Before the keynote address, SC17 general chair Bernd Mohr took to the stage to highlight importance of HPC in furthering scientific research.
‘High performance computing is at the forefront of a new type of gold rush, a rush to discovery using an ever growing flood of information and data,’ said Mohr.
‘Computing is now more essential to science and discovery than ever before. We are the modern pioneers pushing the boundary of science for the betterment of society,’ he added.
This year the conference saw more than 2,800 participants from 71 countries including 122 exhibitors. ‘153 student volunteers congregate from every continent around the globe except from Antarctica – and trust me we are working on that,’ commented Mohr.

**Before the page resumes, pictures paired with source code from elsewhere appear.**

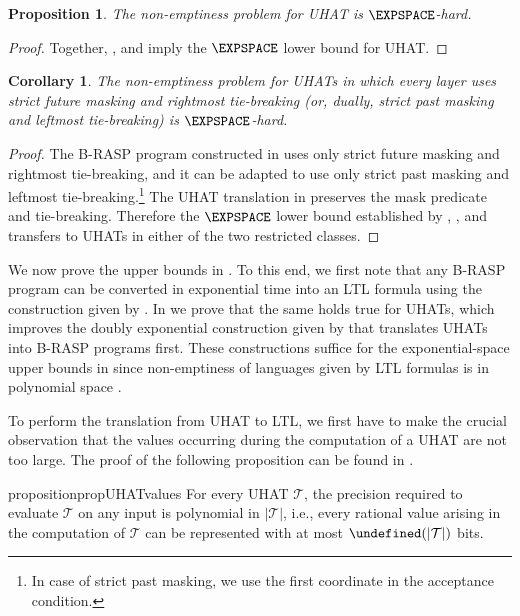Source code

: \documentclass{article} %
\newtheorem{proposition}[theorem]{Proposition}
\newtheorem{corollary}[theorem]{Corollary}
\let\poly\undefined
\DeclareMathOperator{\poly}{poly}
\newcommand{\trans}{\mathcal{T}}
\begin{document}
\begin{proposition}\label{prop:UHAT-hardness}
The non-emptiness problem for UHAT is $\EXPSPACE$-hard.
\end{proposition}
\begin{proof}
Together, ,  and  imply the $\EXPSPACE$ lower bound for UHAT.
\end{proof}

\begin{corollary}
The non-emptiness problem for UHATs in which every layer uses strict future masking and rightmost tie-breaking (or, dually, strict past masking and leftmost tie-breaking) is $\EXPSPACE$-hard.
\end{corollary}
\begin{proof}
The B-RASP program constructed in  uses only strict future masking and rightmost tie-breaking, and it can be adapted to use only strict past masking and leftmost tie-breaking.\footnote{In case of strict past masking, we use the first coordinate in the acceptance condition.} The UHAT translation in  preserves the mask predicate and tie-breaking. Therefore the $\EXPSPACE$ lower bound established by , , and  transfers to UHATs in either of the two restricted classes.
\end{proof}

We now prove the upper bounds in .
To this end, we first note that any B-RASP program can be converted in exponential time into an LTL formula
using the construction given by \citet{YangCA24}.
In  we prove that the same holds true for UHATs,
which improves the doubly exponential construction given by \citet{YangCA24} that translates UHATs into B-RASP programs first.
These constructions suffice for the exponential-space upper bounds in  since
non-emptiness of languages given by LTL formulas is in polynomial space \citep{SistlaC85}.

To perform the translation from UHAT to LTL, we first have to make the crucial observation that the values occurring during the computation of a UHAT are not too large.
The proof of the following proposition can be found in .
\begin{restatable}[]{proposition}{propUHATvalues}\label{lem:UHAT-values}
For every UHAT $\trans$, the precision required to evaluate $\trans$ on any input is polynomial in $|\trans|$, i.e., every rational value arising in the computation of $\trans$ can be represented with at most $\poly(|\trans|)$ bits.
\end{restatable}
\end{document}
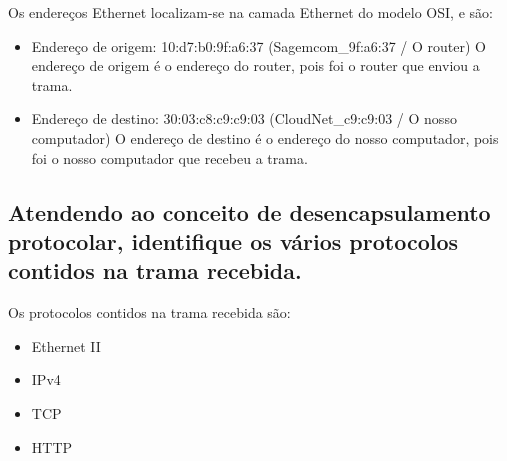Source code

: Os endereços Ethernet localizam-se na camada Ethernet do modelo OSI, e são:
\begin{itemize}
    \item Endereço de origem: 10:d7:b0:9f:a6:37 (Sagemcom\_9f:a6:37 / O router) \linebreak
    O endereço de origem é o endereço do router, pois foi o router que enviou a trama.
    \item Endereço de destino: 30:03:c8:c9:c9:03 (CloudNet\_c9:c9:03 / O nosso computador) \linebreak
    O endereço de destino é o endereço do nosso computador, pois foi o nosso computador que recebeu a trama.
\end{itemize}

\subsection{Atendendo ao conceito de desencapsulamento protocolar, identifique os vários
protocolos contidos na trama recebida.}

Os protocolos contidos na trama recebida são:
\begin{itemize}
    \item Ethernet II
    \item IPv4
    \item TCP
    \item HTTP
\end{itemize}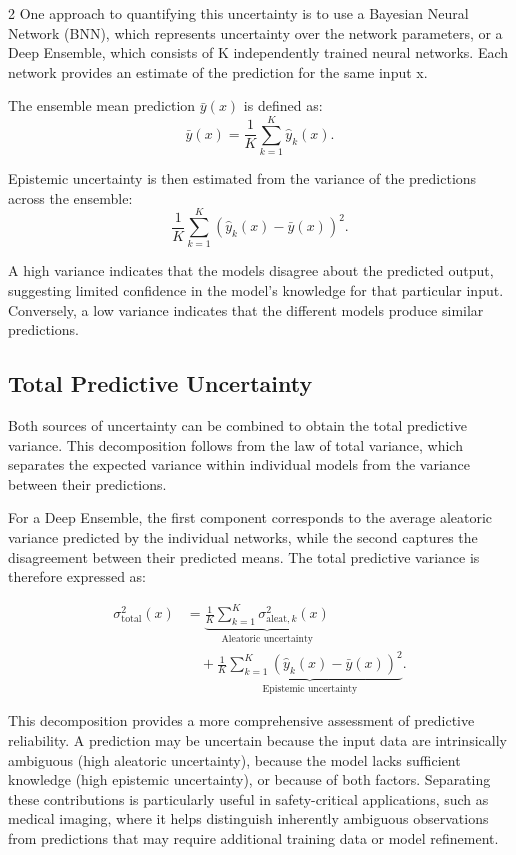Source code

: \documentclass[10pt]{article}
\begin{document}
\begin{multicols}{2}
One approach to quantifying this uncertainty is to use a Bayesian Neural Network (BNN), 
which represents uncertainty over the network parameters, or a Deep Ensemble, 
which consists of K independently trained neural networks. 
Each network provides an estimate of the prediction for the same input x.

The ensemble mean prediction $\bar{y}(x)$ is defined as:
\begin{equation}
\bar{y}(x) = \frac{1}{K}
\sum_{k=1}^{K}
\hat{y}_k(x).
\end{equation}

Epistemic uncertainty is then estimated from the variance of the predictions across the ensemble:
\begin{equation}
\frac{1}{K}
\sum_{k=1}^{K}
\left(
\hat{y}_k(x)-\bar{y}(x)
\right)^2.
\end{equation}

A high variance indicates that the models disagree about the predicted output, 
suggesting limited confidence in the model's knowledge for that particular input. 
Conversely, a low variance indicates that the different models produce similar predictions.

\subsection{Total Predictive Uncertainty}
Both sources of uncertainty can be combined to obtain the total predictive variance. This decomposition follows from the law of total variance, which separates the expected variance within individual models from the variance between their predictions.

For a Deep Ensemble, the first component corresponds to the average aleatoric variance predicted by the individual networks, while the second captures the disagreement between their predicted means. The total predictive variance is therefore expressed as:

\begin{equation}
\begin{aligned}
\sigma^2_{\text{total}}(x)
&=
\underbrace{
\frac{1}{K}\sum_{k=1}^{K}
\sigma^2_{\text{aleat},k}(x)
}_{\text{Aleatoric uncertainty}}
\\[0.5em]
&\quad+
\underbrace{
\frac{1}{K}\sum_{k=1}^{K}
\left(
\hat{y}_k(x)-\bar{y}(x)
\right)^2
}_{\text{Epistemic uncertainty}}.
\end{aligned}
\end{equation}

This decomposition provides a more comprehensive assessment of predictive reliability. 
A prediction may be uncertain because the input data are intrinsically ambiguous (high aleatoric uncertainty), 
because the model lacks sufficient knowledge (high epistemic uncertainty), 
or because of both factors.
Separating these contributions is particularly useful in safety-critical applications, 
such as medical imaging, where it helps distinguish inherently ambiguous observations 
from predictions that may require additional training data or model refinement.


\end{multicols}
\end{document}
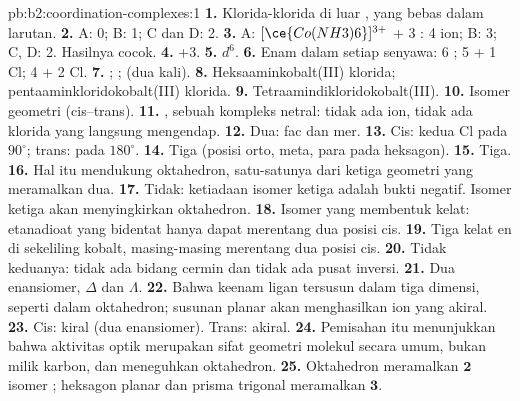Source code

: \begin{solution}{pb:b2:coordination-complexes:1}
\textbf{1.} Klorida-klorida di luar , yang bebas dalam larutan.
\textbf{2.} A: 0; B: 1; C dan D: 2.
\textbf{3.} A: $[\ce{Co(NH3)6}]^{3+}$ + 3 : 4 ion; B: 3; C, D: 2. Hasilnya cocok.
\textbf{4.} +3.
\textbf{5.} $d^6$.
\textbf{6.} Enam dalam setiap senyawa: 6 ; 5  + 1 Cl; 4  + 2 Cl.
\textbf{7.} ; ;  (dua kali).
\textbf{8.} Heksaaminkobalt(III) klorida; pentaaminkloridokobalt(III) klorida.
\textbf{9.} Tetraamindikloridokobalt(III).
\textbf{10.} Isomer geometri (cis--trans).
\textbf{11.} \ce{[CoCl3(NH3)3]}, sebuah kompleks netral: tidak ada ion, tidak
ada klorida yang langsung mengendap.
\textbf{12.} Dua: fac dan mer.
\textbf{13.} Cis: kedua Cl pada $90^\circ$; trans: pada $180^\circ$.
\textbf{14.} Tiga (posisi orto, meta, para pada heksagon).
\textbf{15.} Tiga.
\textbf{16.} Hal itu mendukung oktahedron, satu-satunya dari ketiga geometri
yang meramalkan dua.
\textbf{17.} Tidak: ketiadaan isomer ketiga adalah bukti negatif. Isomer
ketiga akan menyingkirkan oktahedron.
\textbf{18.} Isomer yang membentuk kelat: etanadioat yang bidentat hanya
dapat merentang dua posisi cis.
\textbf{19.} Tiga kelat en di sekeliling kobalt, masing-masing merentang dua
posisi cis.
\textbf{20.} Tidak keduanya: tidak ada bidang cermin dan tidak ada pusat inversi.
\textbf{21.} Dua enansiomer, $\Delta$ dan $\Lambda$.
\textbf{22.} Bahwa keenam ligan tersusun dalam tiga dimensi, seperti dalam
oktahedron; susunan planar akan menghasilkan ion yang akiral.
\textbf{23.} Cis: kiral (dua enansiomer). Trans: akiral.
\textbf{24.} Pemisahan itu menunjukkan bahwa aktivitas optik merupakan sifat
geometri molekul secara umum, bukan milik karbon, dan meneguhkan oktahedron.
\textbf{25.} Oktahedron meramalkan $\boldsymbol{2}$ isomer \ce{[CoCl2(NH3)4]+};
heksagon planar dan prisma trigonal meramalkan $\boldsymbol{3}$.
\end{solution}
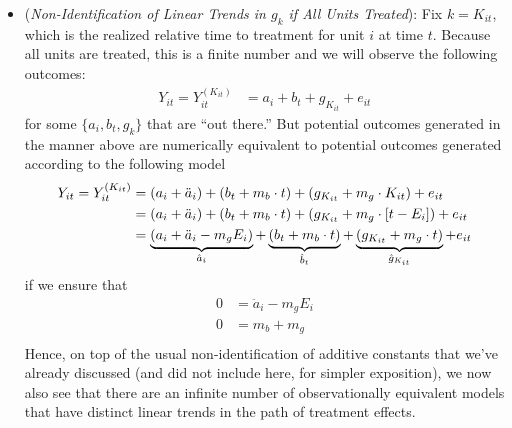 \documentclass[12pt]{article}
\theoremstyle{plain}
\theoremstyle{definition}
\theoremstyle{remark}
\begin{document}
\begin{itemize}
  \item
    (\emph{Non-Identification of Linear Trends in $g_k$ if All Units
    Treated}):
    Fix $k=K_{it}$, which is the realized relative time to treatment for
    unit $i$ at time $t$. Because all units are treated, this is a
    finite number and we will observe the following outcomes:
    \begin{align*}
      Y_{it}
      =
      Y_{it}^{(K_{it})}
      &=
      a_i
      +
      b_{t}
      +
      g_{K_{it}}
      +
      e_{it}
    \end{align*}
    for some $\{a_i,b_t,g_k\}$ that are ``out there.''
    But potential outcomes generated in the manner above are
    numerically equivalent to potential outcomes generated according
    to the following model
    \begin{align*}
      Y_{it}
      =
      Y_{it}^{(K_{it})}
      &=
      (a_i + \ddot{a}_i)
      +
      (b_t + m_b \cdot t)
      +
      (g_{K_{it}} + m_g \cdot K_{it})
      +
      e_{it}
      \\
      &=
      (a_i + \ddot{a}_i)
      +
      (b_t + m_b \cdot t)
      +
      (g_{K_{it}} + m_g \cdot [t-E_i])
      +
      e_{it}
      \\
      &=
      \underbrace{%
        (a_i + \ddot{a}_i - m_g E_i)
      }_{\hat{a}_i}
      +
      \underbrace{%
        (b_t + m_b \cdot t)
      }_{\hat{b}_t}
      +
      \underbrace{%
        (g_{K_{it}} + m_g \cdot t)
      }_{\hat{g}_{K_{it}}}
      +
      e_{it}
    \end{align*}
    if we ensure that
    \begin{align*}
      0 &= \ddot{a}_i - m_g E_i
      \\
      0 &= m_b + m_g \\
    \end{align*}
    Hence, on top of the usual non-identification of additive constants
    that we've already discussed (and did not include here, for simpler
    exposition), we now also see that there are an infinite number of
    observationally equivalent models that have distinct linear trends
    in the path of treatment effects.
\end{itemize}
\end{document}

For many years SC has encourage participation from students as each year they invite student volunteers who get to access the conference and exhibition and the event also hosts the Student Cluster Competition (SCC). The SCC aims to partner HPC vendors with student teams of budding computer scientists.
While computer science curriculum has now more likely to include HPC education the original intent behind the SCC was to provide students with early exposure to HPC and motivate undergraduate curriculum development. The competition also exposes teams to an HPC work environment, requiring teamwork and broad understanding of systems, software, and applications. At SC17 the cluster demonstrated a wide variety of cluster configurations from single node GPU clusters to an eight-node system from Illinois Institute of technology and the University of Texas at Austin.
All participants opted for GPUs this year with each team using either V100 or P100 GPUs from Nvidia. This year also saw the use of IBM Power 8 processors, and the team from Illinois choose to use AMD CPUs for their system. Teams can use any configuration of hardware, but are capped at 3,000 watts for the total system.
This year the winner was Nanyang Technological University, which achieved a Linpack score of 51.8 Teraflops. The students opted for a two-node system with a total of 88 cores combined with 8 V100 GPUs and an EDR interconnect.
The SCC is a breeding ground for the next potential HPC experts that will be helping to shape the future of HPC systems. As with the theme for the event in today’s world HPC is a truly global venture that requires collaboration from researchers, scientists and students from across the globe.
‘This international shift is reflective of science and research. We are no longer lone scientists from our home organisations. Our community now runs experiments with massive global collaborations,’ said Mohr. ‘This paradigm requires us to bring together geographically distributed computer systems, scientific instruments and the brilliant minds of our community in an unprecedented way.’